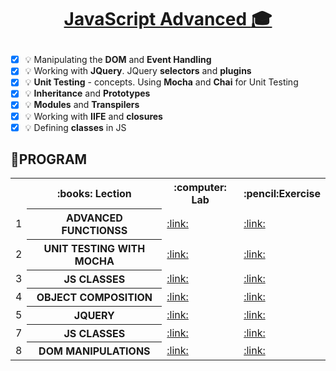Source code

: # <a href=""><p align="center"> JavaScript Advanced :mortar_board: <p></a> 
- [x] :bulb: Manipulating the **DOM** and **Event Handling**
- [x] :bulb: Working with **JQuery**. JQuery **selectors** and **plugins**
- [x] :bulb: **Unit Testing** - concepts. Using **Mocha** and **Chai** for Unit Testing
- [x] :bulb: **Inheritance** and **Prototypes**
- [x] :bulb: **Modules** and **Transpilers**
- [x] :bulb: Working with **IIFE** and **closures**
- [x] :bulb: Defining **classes** in JS

## :rocket:PROGRAM 
<table align="center">
<tr>
  <th></th><th>:books: Lection</th><th>:computer: Lab</th><th>:pencil:Exercise</th>
</tr>
<tr>
  <td>1</td>
  <th>ADVANCED FUNCTIONSS</th>
  <td><a href="https://github.com/kallyy7/JS-Advanced/tree/master/01.ADVANCED%20FUNCTIONS%20-%20Lab" >:link:</a></td>
  <td><a href="https://github.com/kallyy7/JS-Advanced/tree/master/01.ADVANCED%20FUNCTIONS%20-%20Exercise" >:link:</a></td>
<tr>
    <td>2</td>
    <th>UNIT TESTING WITH MOCHA</th>
    <td><a href="https://github.com/kallyy7/JS-Advanced/tree/master/02.UNIT%20TESTING%20WITH%20MOCHA%20-%20Lab" >:link:</a></td>
    <td><a href="https://github.com/kallyy7/JS-Advanced/tree/master/02.UNIT%20TESTING%20WITH%20MOCHA%20-%20Lab" >:link:</a></td>
</tr>
</tr>
  <tr>
  <td>3</td>
    <th>JS CLASSES</th>
    <td><a href="https://github.com/kallyy7/JS-Advanced/tree/master/03.JS%20CLASSES%20-%20Lab" >:link:</a></td>
    <td><a href="https://github.com/kallyy7/JS-Advanced/tree/master/03.JS%20CLASSES%20-%20Exercise" >:link:</a></td>
</tr>
<tr>
  <td>4</td>
    <th>OBJECT COMPOSITION</th>
    <td><a href="https://github.com/kallyy7/JS-Advanced/tree/master/04.OBJECT%20COMPOSITON%20-%20Lab" >:link:</a></td>
    <td><a href="https://github.com/kallyy7/JS-Advanced/tree/master/04.OBJECT%20COMPOSITION%20-%20Exercise" >:link:</a></td>
</tr>
<tr>
  <td>5</td>
    <th>JQUERY</th>
    <td><a href="https://github.com/kallyy7/JS-Advanced/tree/master/05.JQUERY%20-%20Lab" >:link:</a></td>
    <td><a href="https://github.com/kallyy7/JS-Advanced/tree/master/05.JQUERY%20-%20Lab" >:link:</a></td>
</tr>
<tr>
  <td>7</td>
    <th>JS CLASSES</th>
    <td><a href="" >:link:</a></td>
    <td><a href="" >:link:</a></td>
</tr>
<tr>
<tr>
  <td>8</td>
    <th>DOM MANIPULATIONS</th>
    <td><a href="https://github.com/kallyy7/JS-Advanced/tree/master/06.DOM%20MANIPULATIONS%20-%20Lab" >:link:</a></td>
    <td><a href="https://github.com/kallyy7/JS-Advanced/tree/master/06.DOM%20MANIPULATIONS%20-%20Exercise" >:link:</a></td>
</tr>
  </table>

________

Required work: In the listing above, find the line with "- [x] :bulb: **Modules** and **Transpilers**" and the line with "<th>JQUERY</th>"; output exactly those lines and all lines between them.

Answer:
- [x] :bulb: **Modules** and **Transpilers**
- [x] :bulb: Working with **IIFE** and **closures**
- [x] :bulb: Defining **classes** in JS

## :rocket:PROGRAM 
<table align="center">
<tr>
  <th></th><th>:books: Lection</th><th>:computer: Lab</th><th>:pencil:Exercise</th>
</tr>
<tr>
  <td>1</td>
  <th>ADVANCED FUNCTIONSS</th>
  <td><a href="https://github.com/kallyy7/JS-Advanced/tree/master/01.ADVANCED%20FUNCTIONS%20-%20Lab" >:link:</a></td>
  <td><a href="https://github.com/kallyy7/JS-Advanced/tree/master/01.ADVANCED%20FUNCTIONS%20-%20Exercise" >:link:</a></td>
<tr>
    <td>2</td>
    <th>UNIT TESTING WITH MOCHA</th>
    <td><a href="https://github.com/kallyy7/JS-Advanced/tree/master/02.UNIT%20TESTING%20WITH%20MOCHA%20-%20Lab" >:link:</a></td>
    <td><a href="https://github.com/kallyy7/JS-Advanced/tree/master/02.UNIT%20TESTING%20WITH%20MOCHA%20-%20Lab" >:link:</a></td>
</tr>
</tr>
  <tr>
  <td>3</td>
    <th>JS CLASSES</th>
    <td><a href="https://github.com/kallyy7/JS-Advanced/tree/master/03.JS%20CLASSES%20-%20Lab" >:link:</a></td>
    <td><a href="https://github.com/kallyy7/JS-Advanced/tree/master/03.JS%20CLASSES%20-%20Exercise" >:link:</a></td>
</tr>
<tr>
  <td>4</td>
    <th>OBJECT COMPOSITION</th>
    <td><a href="https://github.com/kallyy7/JS-Advanced/tree/master/04.OBJECT%20COMPOSITON%20-%20Lab" >:link:</a></td>
    <td><a href="https://github.com/kallyy7/JS-Advanced/tree/master/04.OBJECT%20COMPOSITION%20-%20Exercise" >:link:</a></td>
</tr>
<tr>
  <td>5</td>
    <th>JQUERY</th>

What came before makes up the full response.